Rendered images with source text
----
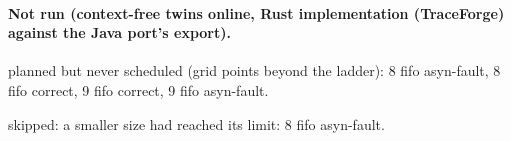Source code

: \documentclass[10pt]{article}
\begin{document}
\paragraph{Not run (context-free twins online, Rust implementation (TraceForge) against the Java port's export).}
planned but never scheduled (grid points beyond the ladder): 8 fifo asyn-fault, 8 fifo correct, 9 fifo correct, 9 fifo asyn-fault.\par
skipped: a smaller size had reached its limit: 8 fifo asyn-fault.\par
\end{document}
----
» **Problem to work on**
Would you please give the number of lines in the data above that contain the string "fault"? Reply with that number only.

» **Output of the exercise**
2